If you come in with your preconceived notions about who I am, then a lot of times it won’t change.

On the Idea of Being "Different"

Every day is different. It's never been a problem or an issue for me to be like "Ok I am an American, I am Muslim, I'm Indian, I'm a woman," until you start realizing that the experiences you have as any one of those things or all of those things aren't the same experiences as anyone who is not any one of those things. For the most part they're microagressions, such as walking into a store. I shop a lot, so when I'm shopping by myself I've never been aware of [how I'm treated differently] than when I started shopping with a bunch of white girls. [I noticed] that I'm not immediately greeted, smiled upon, asked if I needed help [when I'm by myself]. Little random things like that. Which isn't to say it's every time or [being a minority is] the reason why it's happening, but it builds up.

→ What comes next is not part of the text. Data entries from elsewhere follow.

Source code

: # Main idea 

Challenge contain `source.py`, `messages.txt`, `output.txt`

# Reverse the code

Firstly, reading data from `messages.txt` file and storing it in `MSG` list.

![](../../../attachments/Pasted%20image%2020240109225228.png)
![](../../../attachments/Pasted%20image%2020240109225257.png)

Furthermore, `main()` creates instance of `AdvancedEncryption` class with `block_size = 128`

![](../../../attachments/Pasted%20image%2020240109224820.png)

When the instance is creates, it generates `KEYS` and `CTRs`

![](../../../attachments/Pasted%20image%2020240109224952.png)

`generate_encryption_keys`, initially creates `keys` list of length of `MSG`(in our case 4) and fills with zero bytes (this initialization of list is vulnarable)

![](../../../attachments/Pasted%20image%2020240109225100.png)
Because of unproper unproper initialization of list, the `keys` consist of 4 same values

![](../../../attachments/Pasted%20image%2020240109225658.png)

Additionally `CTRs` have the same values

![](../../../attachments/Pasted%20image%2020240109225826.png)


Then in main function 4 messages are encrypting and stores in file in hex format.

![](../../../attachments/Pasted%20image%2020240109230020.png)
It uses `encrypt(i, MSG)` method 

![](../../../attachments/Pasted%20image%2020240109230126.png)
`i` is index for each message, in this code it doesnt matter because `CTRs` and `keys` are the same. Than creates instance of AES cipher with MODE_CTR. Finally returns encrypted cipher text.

No matter how close of a friendship you can have with someone who is different than you, you’ll always have that unspoken bond with somebody who has had that similar experience as you growing up. 

On Wearing the Hijab

I grew up with the religion so I learned from a young age how to read Arabic so I could read the Quran, the Holy Book. I learned how to pray the five prayers. It's always been a part of me. My decision to wear the hijab prominently identified myself as Muslim. That was before high school, my two best friends and I decided that we were just going to start it. Muslim women wear [the hijab] because it is told by God in the Quran that you are supposed to wear it; you're supposed to start wearing it technically after puberty. It's for the purpose of modesty. It's a concept for both women and men, with women it's included to cover your hair as well. Both Muslim men and women are supposed to be modest in their appearance and their interactions with one another. That's the overall concept of the hijab. It's really your decision to wear the hijab at some point in your life; it's not forced. 

At the time it was surprisingly [not difficult] to wear the hijab. September 11th happened when [I] was in third grade, in 2001. We were 8 years old and I was either young and naive enough that nobody did anything to me, or that I didn't notice anything different in my status. I didn't know anything about Islamophobia or hatred against Muslims. I was just too young to understand anything that was happening at the time. My biggest worry was the day before 9th grade registration I was like "What would my friends say?" Literally, I went to registration and nobody said anything. I feel like it was a much bigger thing in that moment socially. Obviously nobody really cared. 2007 was far enough removed from 2001 that I didn't have any negative experiences when I first put it on. I had the regular high school experiences; having crushes on boys, trouble with school, worries about getting into a good college. It was a very normal teenage American experience that I went through, minus me wearing a hijab.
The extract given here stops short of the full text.